As revelações de novas escutas do processo «apito dourado», esta semana, somadas às que já eram conhecidas, podem ser olhadas de duas formas.
Podemos tentar chegar a conclusões sobre quem telefonou mais a quem e quais os personagens que mais vezes utilizaram palavrões a seguir, ou antes, ao nome de um árbitro. Ou podemos fazer um esforço e perceber se depois do que agora foi revelado é possível alterar este estado de coisas.
O primeiro cenário é pura perda de tempo. Além de que poderia conduzir a conclusões erradas. É bom que estas conversas tenham sido divulgadas (como ninguém as desmentiu, vamos assumi-las como verdadeiras). Mas devemos ter consciência de que não conhecemos tudo o que foi escutado e, obviamente, nem tudo o que é dito é escutado. Ou seja, o exercício até pode ser atraente para os adeptos que precisam de animar conversas de café, mas resultaria ineficaz. E provavelmente as conclusões pecariam por defeito.
Depois, a função de julgar compete aos tribunais e é bom não esquecermos este princípio básico. Emitir um juízo sobre o comportamento de alguém é uma tarefa delicada, de responsabilidade e quando estamos a falar de possíveis ilegalidades é às autoridades que compete actuar.
Resta, em meu entender, o segundo cenário. Que fazer perante o que continua a ser tornado público? Tenho algumas ideias.
Em primeiro lugar Federação e Liga deveriam ter aberto, há muito tempo, processos disciplinares a diferentes dirigentes e clubes. Compreendo que a Liga não o tenha feito. É inaceitável, mas percebe-se muito bem.

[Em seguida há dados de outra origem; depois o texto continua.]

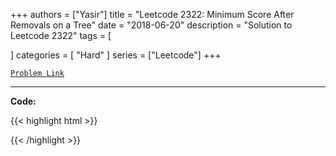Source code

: 
+++
authors = ["Yasir"]
title = "Leetcode 2322: Minimum Score After Removals on a Tree"
date = "2018-06-20"
description = "Solution to Leetcode 2322"
tags = [
    
]
categories = [
    "Hard"
]
series = ["Leetcode"]
+++



[`Problem Link`](https://leetcode.com/problems/minimum-score-after-removals-on-a-tree/description/)

---

**Code:**

{{< highlight html >}}

{{< /highlight >}}


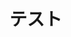 # テスト

<!---
ex-ranza/ex-ranza is a ✨ special ✨ repository because its `README.md` (this file) appears on your GitHub profile.
You can click the Preview link to take a look at your changes.
--->
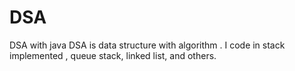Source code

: # DSA
DSA with java
DSA is data structure with algorithm . I code in stack implemented , queue stack, linked list, and others.



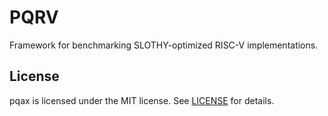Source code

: # PQRV
Framework for benchmarking SLOTHY-optimized RISC-V implementations.

## License

pqax is licensed under the MIT license. See [LICENSE](LICENSE) for details.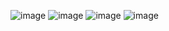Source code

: ![image](https://github.com/kashyapsoni3010/URLtracker/assets/92846525/2a1e7c1e-6f6c-4de3-89c1-ae413c076de8)
![image](https://github.com/kashyapsoni3010/URLtracker/assets/92846525/63b40680-43ea-4bc9-8da3-b9b3cc0d3734)
![image](https://github.com/kashyapsoni3010/URLtracker/assets/92846525/eacbb384-ecc6-4ec6-a2fb-3acc909bb5e2)
![image](https://github.com/kashyapsoni3010/URLtracker/assets/92846525/930f7715-c7aa-40c4-a3a0-45069e4b6379)
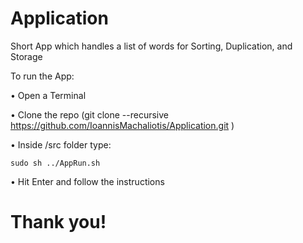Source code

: # Application
Short App which handles a list of words for Sorting, Duplication, and Storage


To run the App: 

• Open a Terminal

• Clone the repo (git clone  --recursive https://github.com/IoannisMachaliotis/Application.git )
  
• Inside /src folder type: 
    
    sudo sh ../AppRun.sh

• Hit Enter and follow the instructions

# Thank you!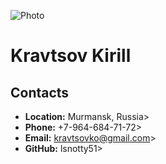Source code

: ![Photo](\project\cvphoto.png)
# **Kravtsov Kirill**
## **Contacts**
* **Location:** Murmansk, Russia>
* **Phone:** +7-964-684-71-72>
* **Email:** kravtsovko@gmail.com>
* **GitHub:** lsnotty51>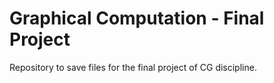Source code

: # Graphical Computation - Final Project

Repository to save files for the final project of CG discipline.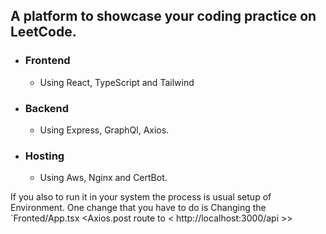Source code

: ## A platform to showcase your coding practice on LeetCode.

- ### Frontend
  - Using React, TypeScript and Tailwind
- ### Backend
  - Using Express, GraphQl, Axios.
- ### Hosting
  - Using Aws, Nginx and CertBot.

If you also to run it in your system the process is usual setup of Environment.
One change that you have to do is Changing the `Fronted/App.tsx <Axios.post route to < http://localhost:3000/api >>

  
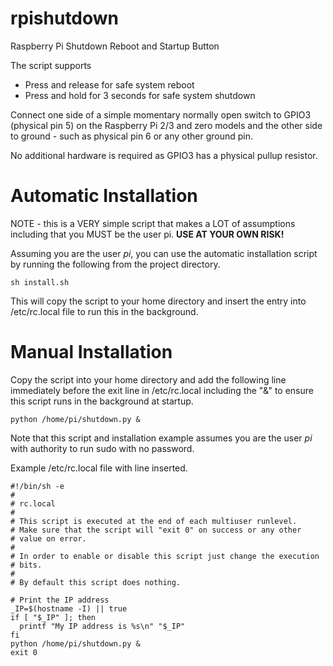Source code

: # rpishutdown
Raspberry Pi Shutdown Reboot and Startup Button

The script supports
* Press and release for safe system reboot
* Press and hold for 3 seconds for safe system shutdown

Connect one side of a simple momentary normally open switch to GPIO3 (physical pin 5) on the Raspberry Pi 2/3 and zero models and the other side to ground - such as physical pin 6 or any other ground pin.

No additional hardware is required as GPIO3 has a physical pullup resistor.

# Automatic Installation
NOTE - this is a VERY simple script that makes a LOT of assumptions including that you MUST be the user pi. **USE AT YOUR OWN RISK!**

Assuming you are the user *pi*, you can use the automatic installation script by running the following from the project directory.

    sh install.sh
    
This will copy the script to your home directory and insert the entry into /etc/rc.local file to run this in the background.

# Manual Installation
Copy the script into your home directory and add the following line immediately before the exit line in /etc/rc.local including the "&" to ensure this script runs in the background at startup.

    python /home/pi/shutdown.py &
    
Note that this script and installation example assumes you are the user *pi* with authority to run sudo with no password.

Example /etc/rc.local file with line inserted.

    #!/bin/sh -e
    #
    # rc.local
    #
    # This script is executed at the end of each multiuser runlevel.
    # Make sure that the script will "exit 0" on success or any other
    # value on error.
    #
    # In order to enable or disable this script just change the execution
    # bits.
    #
    # By default this script does nothing.
    
    # Print the IP address
    _IP=$(hostname -I) || true
    if [ "$_IP" ]; then
      printf "My IP address is %s\n" "$_IP"
    fi
    python /home/pi/shutdown.py &
    exit 0
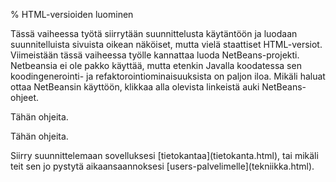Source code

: % HTML-versioiden luominen
<!-- order: 5 -->

<wip />

Tässä vaiheessa työtä siirrytään suunnittelusta käytäntöön
ja luodaan suunnitelluista sivuista oikean näköiset, mutta
vielä staattiset HTML-versiot.
Viimeistään tässä vaiheessa työlle kannattaa luoda NetBeans-projekti.
Netbeansia ei ole pakko käyttää, mutta etenkin Javalla koodatessa sen
koodingenerointi- ja refaktorointiominaisuuksista on paljon iloa.
<comment>
Mikäli haluat ottaa NetBeansin käyttöön, klikkaa alla olevista
linkeistä auki NetBeans-ohjeet.

<expandable title="Netbeans-projektin pystytys Java-projektille">
<box>

Tähän ohjeita.

</box>
</expandable>
<expandable title="Netbeans-projektin pystytys PHP-projektille">
<box>

Tähän ohjeita.

</box>
</expandable>

</comment>

<next>
Siirry suunnittelemaan sovelluksesi [tietokantaa](tietokanta.html), 
tai mikäli teit sen jo pystytä aikaansaannoksesi 
[users-palvelimelle](tekniikka.html).
</next>
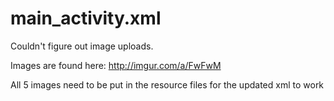 main_activity.xml
=================

Couldn't figure out image uploads.

Images are found here: http://imgur.com/a/FwFwM

All 5 images need to be put in the resource files for the updated xml to work

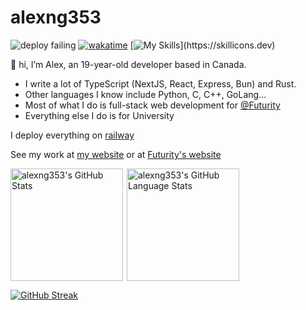 # alexng353

![deploy failing](https://user-images.githubusercontent.com/26424336/219243493-5a23e72e-2907-4922-8f8c-982e31a9a1fa.svg)
[![wakatime](https://wakatime.com/badge/user/4f35b3ec-f357-44cc-829e-3c8e7a972d24.svg)](https://wakatime.com/@4f35b3ec-f357-44cc-829e-3c8e7a972d24)
[![My Skills]([https://skillicons.dev/icons?i=neovim,apple,linux,github,rust,ts,js,react,tailwind,docker,express,postgres,raspberrypi,vercel,latex](https://skillicons.dev/icons?i=neovim,apple,arch,linux,kubernetes,git,github,githubactions,rust,ts,bun,c,cpp,python,react,nextjs,tailwind,docker,express,postgres,raspberrypi,vercel,latex,nginx))](https://skillicons.dev)

👋 hi, I’m Alex, an 19-year-old developer based in Canada.
* I write a lot of TypeScript (NextJS, React, Express, Bun) and Rust.
* Other languages I know include Python, C, C++, GoLang...
* Most of what I do is full-stack web development for [@Futurity](https://github.com/futuritywork)
* Everything else I do is for University

I deploy everything on [railway](https://railway.app)

See my work at [my website](https://ayo.icu) or at [Futurity's website](https://futurity.work)

<div style="display: flex; flex-direction: row; flex-wrap: wrap; gap: 6px;" >
  <img src="https://github-readme-stats.vercel.app/api?username=alexng353&show_icons=true&theme=radical&count_private=true" height="180px" alt="alexng353's GitHub Stats" />

  <img src="https://github-readme-stats.vercel.app/api/top-langs/?username=alexng353&count_private=true&show_icons=true&theme=radical&hide_border=false&layout=compact&hide=javascript,html&langs_count=6" height="180px" alt="alexng353's GitHub Language Stats" />
</div>

[![GitHub Streak](https://streak-stats.demolab.com?user=alexng353&theme=dark)](https://git.io/streak-stats)

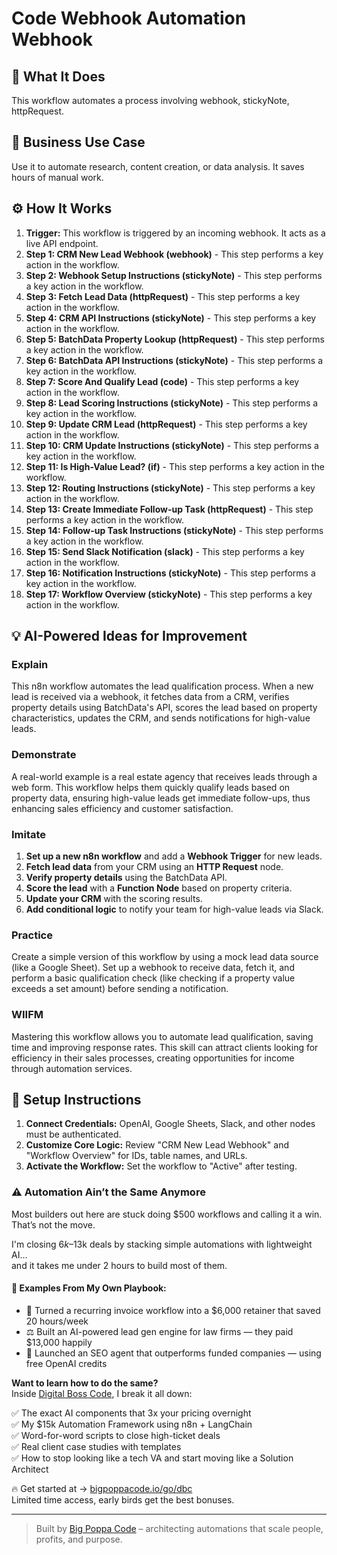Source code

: # Code Webhook Automation Webhook

## 🚀 What It Does
This workflow automates a process involving webhook, stickyNote, httpRequest.

## 💼 Business Use Case
Use it to automate research, content creation, or data analysis. It saves hours of manual work.

## ⚙️ How It Works
1.  **Trigger:** This workflow is triggered by an incoming webhook. It acts as a live API endpoint.
2. **Step 1: CRM New Lead Webhook (webhook)** - This step performs a key action in the workflow.
3. **Step 2: Webhook Setup Instructions (stickyNote)** - This step performs a key action in the workflow.
4. **Step 3: Fetch Lead Data (httpRequest)** - This step performs a key action in the workflow.
5. **Step 4: CRM API Instructions (stickyNote)** - This step performs a key action in the workflow.
6. **Step 5: BatchData Property Lookup (httpRequest)** - This step performs a key action in the workflow.
7. **Step 6: BatchData API Instructions (stickyNote)** - This step performs a key action in the workflow.
8. **Step 7: Score And Qualify Lead (code)** - This step performs a key action in the workflow.
9. **Step 8: Lead Scoring Instructions (stickyNote)** - This step performs a key action in the workflow.
10. **Step 9: Update CRM Lead (httpRequest)** - This step performs a key action in the workflow.
11. **Step 10: CRM Update Instructions (stickyNote)** - This step performs a key action in the workflow.
12. **Step 11: Is High-Value Lead? (if)** - This step performs a key action in the workflow.
13. **Step 12: Routing Instructions (stickyNote)** - This step performs a key action in the workflow.
14. **Step 13: Create Immediate Follow-up Task (httpRequest)** - This step performs a key action in the workflow.
15. **Step 14: Follow-up Task Instructions (stickyNote)** - This step performs a key action in the workflow.
16. **Step 15: Send Slack Notification (slack)** - This step performs a key action in the workflow.
17. **Step 16: Notification Instructions (stickyNote)** - This step performs a key action in the workflow.
18. **Step 17: Workflow Overview (stickyNote)** - This step performs a key action in the workflow.

## 💡 AI-Powered Ideas for Improvement
### Explain
This n8n workflow automates the lead qualification process. When a new lead is received via a webhook, it fetches data from a CRM, verifies property details using BatchData's API, scores the lead based on property characteristics, updates the CRM, and sends notifications for high-value leads.

### Demonstrate
A real-world example is a real estate agency that receives leads through a web form. This workflow helps them quickly qualify leads based on property data, ensuring high-value leads get immediate follow-ups, thus enhancing sales efficiency and customer satisfaction.

### Imitate
1. **Set up a new n8n workflow** and add a **Webhook Trigger** for new leads.
2. **Fetch lead data** from your CRM using an **HTTP Request** node.
3. **Verify property details** using the BatchData API.
4. **Score the lead** with a **Function Node** based on property criteria.
5. **Update your CRM** with the scoring results.
6. **Add conditional logic** to notify your team for high-value leads via Slack.

### Practice
Create a simple version of this workflow by using a mock lead data source (like a Google Sheet). Set up a webhook to receive data, fetch it, and perform a basic qualification check (like checking if a property value exceeds a set amount) before sending a notification.

### WIIFM
Mastering this workflow allows you to automate lead qualification, saving time and improving response rates. This skill can attract clients looking for efficiency in their sales processes, creating opportunities for income through automation services.

## 🔧 Setup Instructions
1. **Connect Credentials:** OpenAI, Google Sheets, Slack, and other nodes must be authenticated.
2. **Customize Core Logic:** Review "CRM New Lead Webhook" and "Workflow Overview" for IDs, table names, and URLs.
3. **Activate the Workflow:** Set the workflow to "Active" after testing.

### ⚠️ Automation Ain’t the Same Anymore

Most builders out here are stuck doing $500 workflows and calling it a win.  
That’s not the move.  

I'm closing $6k–$13k deals by stacking simple automations with lightweight AI...  
and it takes me under 2 hours to build most of them.

#### 🧠 Examples From My Own Playbook:
- 🔁 Turned a recurring invoice workflow into a $6,000 retainer that saved 20 hours/week  
- ⚖️ Built an AI-powered lead gen engine for law firms — they paid $13,000 happily  
- 🚀 Launched an SEO agent that outperforms funded companies — using free OpenAI credits  

**Want to learn how to do the same?**  
Inside [Digital Boss Code](https://bigpoppacode.io/go/dbc), I break it all down:

✅ The exact AI components that 3x your pricing overnight  
✅ My $15k Automation Framework using n8n + LangChain  
✅ Word-for-word scripts to close high-ticket deals  
✅ Real client case studies with templates  
✅ How to stop looking like a tech VA and start moving like a Solution Architect  

🔥 Get started at → [bigpoppacode.io/go/dbc](https://bigpoppacode.io/go/dbc)  
Limited time access, early birds get the best bonuses.

---
> Built by [Big Poppa Code](https://bigpoppacode.io) – architecting automations that scale people, profits, and purpose.
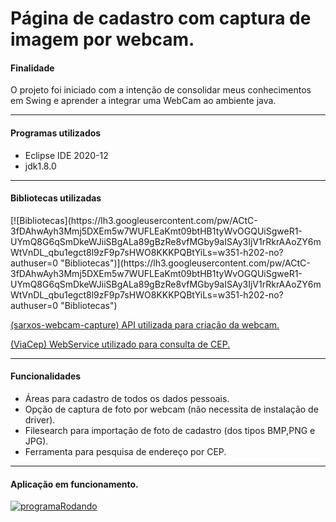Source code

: # Página de cadastro com captura de imagem por webcam.

<h4>Finalidade</h4>

O projeto foi iniciado com a intenção de consolidar meus conhecimentos em Swing e aprender a integrar uma WebCam ao ambiente java.

------------



<h4>Programas utilizados</h4>

- Eclipse IDE 2020-12
- jdk1.8.0

------------

<h4>Bibliotecas utilizadas</h4>
[![Bibliotecas](https://lh3.googleusercontent.com/pw/ACtC-3fDAhwAyh3Mmj5DXEm5w7WUFLEaKmt09btHB1tyWvOGQUiSgweR1-UYmQ8G6qSmDkeWJiiSBgALa89gBzRe8vfMGby9aISAy3IjV1rRkrAAoZY6mWtVnDL_qbu1egct8l9zF9p7sHWO8KKKPQBtYiLs=w351-h202-no?authuser=0 "Bibliotecas")](https://lh3.googleusercontent.com/pw/ACtC-3fDAhwAyh3Mmj5DXEm5w7WUFLEaKmt09btHB1tyWvOGQUiSgweR1-UYmQ8G6qSmDkeWJiiSBgALa89gBzRe8vfMGby9aISAy3IjV1rRkrAAoZY6mWtVnDL_qbu1egct8l9zF9p7sHWO8KKKPQBtYiLs=w351-h202-no?authuser=0 "Bibliotecas")

[(sarxos-webcam-capture) API utilizada para criação da webcam.](https://github.com/sarxos/webcam-capture "(sarxos-webcam-capture) API utilizada para criação da webcam.")

[(ViaCep) WebService utilizado para consulta de CEP.](https://viacep.com.br/ "(ViaCep) WebService utilizado para consulta de CEP.")


------------

#### Funcionalidades

- Áreas para cadastro de todos os dados pessoais.
-  Opção de captura de foto por webcam (não necessita de instalação de driver).
- Filesearch para importação de foto de cadastro (dos tipos BMP,PNG e JPG).
- Ferramenta para pesquisa de endereço por CEP.

------------

#### Aplicação em funcionamento.
[![programaRodando](https://lh3.googleusercontent.com/pw/ACtC-3eXfksyPpIwiNC-s2TJpDGrVCAXXyuBWSkapdfHuo_aYQEHgoUPLw4gNPuR_kNpNhya9E6mjo_uqfJV8D_1d3_s5RcnFRWhjKlZYGUjRuoLCC-zxQI9j0kT3N4CtjR0GCIkd8ye0fjyjnexZdBzg9qi=w690-h388-no?authuser=0 "programaRodando")](https://lh3.googleusercontent.com/pw/ACtC-3eXfksyPpIwiNC-s2TJpDGrVCAXXyuBWSkapdfHuo_aYQEHgoUPLw4gNPuR_kNpNhya9E6mjo_uqfJV8D_1d3_s5RcnFRWhjKlZYGUjRuoLCC-zxQI9j0kT3N4CtjR0GCIkd8ye0fjyjnexZdBzg9qi=w690-h388-no?authuser=0 "programaRodando")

Já não entendo a posição da FPF, tão diligente sempre que a FIFA espirra, mas sem opinião (e acção) na mais grave suspeita de corrupção desportiva em Portugal, nos últimos anos.
Ninguém abre um inquérito para perguntar aos árbitros, por exemplo, se é costume algum dirigente telefonar?
Também tenho dificuldade em entender a posição dos árbitros. O nome de muitos deles é tema central das conversas. Sim, não existem provas de comportamento ilícito de qualquer um deles. Mas agora que sabem a forma como são referidos por dirigentes com enorme responsabilidade, não tomam qualquer posição? Calam-se e simplesmente se dirigem para os jogos do fim-de-semana, disponíveis para que sobre eles recaiam as vis insinuações que se seguem a cada derrota? Não compreendo. Os árbitros devem perceber de uma vez por todas que são afectados e que tudo o que eventualmente possam fazer ou dizer para ajudar a tornar tudo isto um pouco menos escuro deve ser feito.
No mínimo, ficou exposto que alguns dirigentes conversam entre si sobre quem apita o quê. Uns telefonam, outros atendem. Uns acham que há determinados árbitros que não servem, outros até passam.
Tudo isto, as conversas publicadas e não desmentidas, o silêncio ensurdecedor de demasiadas pessoas e a inércia das instituições que dirigem o futebol português permite concluir que é urgente a mudança.
Infelizmente, acho que todos os principais personagens desta história já deram demasiadas provas de que se depender deles nada se alterará. O último exemplo é a eleição de Valentim Loureiro para presidente da Assembleia Geral da Liga. Parecem seguir a máxima do realizador italiano Nanni Moretti: «Depende de mim e se depende de mim é certo que não o farei». Só que desta vez o sorriso que a frase provoca é amarelo.
Depois, lá bem no fundo, estes personagens merecem-se.
Dito de uma forma mais directa e resumida, o futebol português enoja-me. Só tenho pena da bola.